Here are the new postdoctoral fellows in the Science of Science Communication:
- Daniel Chapman received his Ph.D. in Psychology from the University of Massachusetts Amherst. His research broadly focuses on the intersection of environmental conservation, behavioral science, and international relations, with an emphasis on examining human dimensions of resource management, risk communication strategies, and methods of understanding and improving environmental decision-making. He also is a research scientist with the See Change Institute, a group of researchers and practitioners working to apply behavioral science insights to large-scale social problems such as household energy efficiency and humanitarian disasters.
- Kathryn Haglin earned her Ph.D. in Political Science from Texas A&M University. She was a Predoctoral Research Fellow at the Institute for Science, Technology, and Public Policy in the George Bush School of Government and Public Service. Her Ph.D. research examined the politics of science to address questions related to political knowledge, political identities, and information processing.
- Ozan Kuru obtained his Ph.D. in Communication at the University of Michigan, where he held a Rackham Predoctoral Fellowship. His dissertation examined partisan biases in perceptions of public opinion reports and the effectiveness of journalistic remedies in reducing such biases. He serves as a committee member of the False Accusations Against Surveys Ad Hoc Committee at the American Association for Public Opinion Research, preparing a report that addresses the partisan rhetoric and other credibility challenges for public opinion polls.

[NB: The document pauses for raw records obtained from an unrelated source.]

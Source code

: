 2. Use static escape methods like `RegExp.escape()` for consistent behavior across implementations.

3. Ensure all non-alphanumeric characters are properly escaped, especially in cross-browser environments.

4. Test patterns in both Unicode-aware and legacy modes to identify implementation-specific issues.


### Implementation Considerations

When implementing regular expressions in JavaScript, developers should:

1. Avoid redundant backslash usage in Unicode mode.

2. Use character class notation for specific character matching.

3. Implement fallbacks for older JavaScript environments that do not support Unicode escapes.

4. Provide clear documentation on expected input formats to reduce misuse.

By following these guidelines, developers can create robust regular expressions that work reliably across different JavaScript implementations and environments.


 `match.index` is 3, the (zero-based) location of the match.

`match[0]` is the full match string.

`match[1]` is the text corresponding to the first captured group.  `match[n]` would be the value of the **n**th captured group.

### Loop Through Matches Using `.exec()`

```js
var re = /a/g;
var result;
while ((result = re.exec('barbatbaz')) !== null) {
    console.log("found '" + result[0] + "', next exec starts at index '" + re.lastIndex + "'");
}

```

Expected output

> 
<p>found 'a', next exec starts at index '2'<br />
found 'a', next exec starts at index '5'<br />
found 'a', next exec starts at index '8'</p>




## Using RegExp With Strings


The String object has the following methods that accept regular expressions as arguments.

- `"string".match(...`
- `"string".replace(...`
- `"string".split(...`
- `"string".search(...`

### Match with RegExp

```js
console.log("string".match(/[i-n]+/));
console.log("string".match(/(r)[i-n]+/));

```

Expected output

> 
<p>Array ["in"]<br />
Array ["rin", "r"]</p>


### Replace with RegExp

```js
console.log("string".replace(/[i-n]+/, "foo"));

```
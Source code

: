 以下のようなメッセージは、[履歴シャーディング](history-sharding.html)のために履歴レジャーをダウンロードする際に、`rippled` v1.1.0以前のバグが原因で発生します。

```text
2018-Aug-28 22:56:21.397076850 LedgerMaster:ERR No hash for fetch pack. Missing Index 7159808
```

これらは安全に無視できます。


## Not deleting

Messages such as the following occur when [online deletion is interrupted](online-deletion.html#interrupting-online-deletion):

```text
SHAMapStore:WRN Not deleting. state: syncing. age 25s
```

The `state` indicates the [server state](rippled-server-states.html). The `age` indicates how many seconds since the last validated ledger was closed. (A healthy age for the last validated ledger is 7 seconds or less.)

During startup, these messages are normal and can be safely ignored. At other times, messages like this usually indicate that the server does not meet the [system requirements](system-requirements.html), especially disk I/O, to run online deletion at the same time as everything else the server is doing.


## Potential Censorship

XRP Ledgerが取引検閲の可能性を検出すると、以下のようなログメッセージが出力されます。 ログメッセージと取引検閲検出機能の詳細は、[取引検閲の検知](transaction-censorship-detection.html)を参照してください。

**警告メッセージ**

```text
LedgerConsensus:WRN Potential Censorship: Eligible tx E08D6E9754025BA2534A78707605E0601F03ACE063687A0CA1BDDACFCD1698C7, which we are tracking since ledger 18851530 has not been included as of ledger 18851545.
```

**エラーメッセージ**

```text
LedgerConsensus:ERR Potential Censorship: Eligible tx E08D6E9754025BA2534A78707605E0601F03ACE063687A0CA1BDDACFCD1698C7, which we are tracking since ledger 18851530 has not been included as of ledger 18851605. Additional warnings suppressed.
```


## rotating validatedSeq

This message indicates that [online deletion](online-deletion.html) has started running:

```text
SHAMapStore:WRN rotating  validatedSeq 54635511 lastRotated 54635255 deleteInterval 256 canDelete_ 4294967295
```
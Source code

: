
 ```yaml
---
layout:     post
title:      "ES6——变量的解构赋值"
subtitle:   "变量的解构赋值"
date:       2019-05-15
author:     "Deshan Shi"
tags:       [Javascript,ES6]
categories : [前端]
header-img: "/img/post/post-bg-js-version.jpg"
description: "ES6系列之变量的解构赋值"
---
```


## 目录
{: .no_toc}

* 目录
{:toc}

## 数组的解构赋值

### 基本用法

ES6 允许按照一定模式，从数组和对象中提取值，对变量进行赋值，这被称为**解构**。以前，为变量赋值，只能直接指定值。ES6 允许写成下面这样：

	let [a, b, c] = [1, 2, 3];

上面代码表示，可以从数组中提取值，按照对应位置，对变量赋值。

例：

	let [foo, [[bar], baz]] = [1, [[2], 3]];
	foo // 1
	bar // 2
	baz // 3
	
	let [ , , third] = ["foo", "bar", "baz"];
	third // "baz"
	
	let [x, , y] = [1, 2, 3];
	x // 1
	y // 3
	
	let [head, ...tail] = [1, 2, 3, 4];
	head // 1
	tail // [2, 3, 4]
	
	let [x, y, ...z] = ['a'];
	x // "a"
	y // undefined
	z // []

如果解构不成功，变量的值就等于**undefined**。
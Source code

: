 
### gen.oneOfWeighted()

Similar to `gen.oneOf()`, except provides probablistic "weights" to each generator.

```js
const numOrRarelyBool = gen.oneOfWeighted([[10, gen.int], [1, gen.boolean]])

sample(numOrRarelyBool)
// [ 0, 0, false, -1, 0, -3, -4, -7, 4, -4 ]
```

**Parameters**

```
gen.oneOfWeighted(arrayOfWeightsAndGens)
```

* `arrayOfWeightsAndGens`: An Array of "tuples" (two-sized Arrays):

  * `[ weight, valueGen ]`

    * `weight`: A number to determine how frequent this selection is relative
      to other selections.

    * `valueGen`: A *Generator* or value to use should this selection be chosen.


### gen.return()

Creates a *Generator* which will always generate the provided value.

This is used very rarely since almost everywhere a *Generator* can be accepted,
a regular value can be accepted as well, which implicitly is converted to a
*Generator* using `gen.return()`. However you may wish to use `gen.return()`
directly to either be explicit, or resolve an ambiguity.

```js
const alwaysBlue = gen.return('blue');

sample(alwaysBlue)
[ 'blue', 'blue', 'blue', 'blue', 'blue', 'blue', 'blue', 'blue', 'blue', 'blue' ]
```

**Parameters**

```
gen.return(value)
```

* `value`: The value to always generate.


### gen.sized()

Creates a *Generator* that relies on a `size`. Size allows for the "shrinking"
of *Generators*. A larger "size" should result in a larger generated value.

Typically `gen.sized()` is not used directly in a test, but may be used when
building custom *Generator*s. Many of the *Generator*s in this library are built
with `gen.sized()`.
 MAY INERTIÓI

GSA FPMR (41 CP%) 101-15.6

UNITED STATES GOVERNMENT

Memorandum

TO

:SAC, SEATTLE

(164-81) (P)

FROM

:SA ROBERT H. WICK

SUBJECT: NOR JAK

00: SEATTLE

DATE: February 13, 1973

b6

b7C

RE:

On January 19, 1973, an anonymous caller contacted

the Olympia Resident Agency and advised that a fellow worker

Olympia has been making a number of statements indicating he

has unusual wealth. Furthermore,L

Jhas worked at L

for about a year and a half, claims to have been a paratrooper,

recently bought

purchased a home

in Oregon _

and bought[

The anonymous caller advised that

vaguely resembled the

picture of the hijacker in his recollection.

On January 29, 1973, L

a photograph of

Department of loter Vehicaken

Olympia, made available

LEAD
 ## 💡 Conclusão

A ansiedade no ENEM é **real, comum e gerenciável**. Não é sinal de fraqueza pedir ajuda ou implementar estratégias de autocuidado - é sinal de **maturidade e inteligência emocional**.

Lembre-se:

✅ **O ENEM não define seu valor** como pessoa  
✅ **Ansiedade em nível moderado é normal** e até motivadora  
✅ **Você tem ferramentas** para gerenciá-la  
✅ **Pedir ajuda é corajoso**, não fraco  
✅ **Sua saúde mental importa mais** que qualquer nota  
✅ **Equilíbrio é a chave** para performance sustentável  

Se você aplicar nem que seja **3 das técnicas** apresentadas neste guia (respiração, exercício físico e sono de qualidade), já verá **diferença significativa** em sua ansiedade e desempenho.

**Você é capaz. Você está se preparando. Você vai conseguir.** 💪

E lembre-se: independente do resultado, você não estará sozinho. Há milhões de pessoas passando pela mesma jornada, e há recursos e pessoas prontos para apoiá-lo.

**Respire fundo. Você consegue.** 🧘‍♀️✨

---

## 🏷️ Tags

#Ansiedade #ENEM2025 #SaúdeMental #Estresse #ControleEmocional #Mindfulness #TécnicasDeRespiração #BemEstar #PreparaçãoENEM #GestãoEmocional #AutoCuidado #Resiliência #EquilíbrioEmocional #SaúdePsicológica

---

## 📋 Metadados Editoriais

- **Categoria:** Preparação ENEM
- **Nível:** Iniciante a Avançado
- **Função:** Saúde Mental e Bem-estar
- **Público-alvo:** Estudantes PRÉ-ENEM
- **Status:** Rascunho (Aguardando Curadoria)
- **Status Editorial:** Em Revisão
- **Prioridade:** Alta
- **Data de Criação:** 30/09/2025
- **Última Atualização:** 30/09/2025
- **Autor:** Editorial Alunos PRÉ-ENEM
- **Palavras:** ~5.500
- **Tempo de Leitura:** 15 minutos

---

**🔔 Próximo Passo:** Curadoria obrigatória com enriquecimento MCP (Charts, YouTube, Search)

- Hang Lu received his Ph.D. in Communication from Cornell University. His primary research interest centers on environmental, science, health and risk communication. At the core, he investigates the psychological mechanisms underlying the effects of persuasive messages. He is particularly interested in the role of discrete emotions in influencing individuals’ information processing, judgments, and decision making.
- Matt Motta received his Ph.D. in Political Science (American Politics & Quantitative Methods) from the University of Minnesota. His research explores Americans’ attitudes toward science, experts, and science communication more generally. He is especially interested in the effect of interest in science on opinion toward scientists and scientific consensus, as well as the political implications of anti-expert attitudes
- Yotam Ophir received his Ph.D. in Communication from the Annenberg School for Communication at the University of Pennsylvania. His research focuses on media effects and persuasion, combining novel computational tools for automated content analysis with experimental and survey designs to study the coverage and discourse of health and science issues in new and legacy media, and its effects on audiences’ perceptions and behavior.
- Dominik Stecula received his Ph.D. in Political Science from the University of British Columbia. His Ph.D. research examined the changes in the news media environment and its relationship to political polarization in the United States. Dominik is particularly interested in examining the nature of coverage of scientific issues in the news, the dynamics of public opinion polarization of scientific issues like climate change, safety of GMOs, and vaccinations, and the relationship between the two.
Four of our new postdoctoral fellows in the Science of Science Communication — Kuru, Lu, Ophir, and Stecula — will be based at the Annenberg Public Policy Center (APPC). Chapman, Haglin, and Motta will be based at Yale University working with Dan Kahan, a professor of law and a professor of psychology at Yale Law School. Kahan, a former APPC visiting scholar and frequent collaborator in research with APPC, was a co-editor of The Oxford Handbook of the Science of Science Communication along with APPC director Kathleen Hall Jamieson and Dietram A. Scheufele, another former APPC visiting scholar.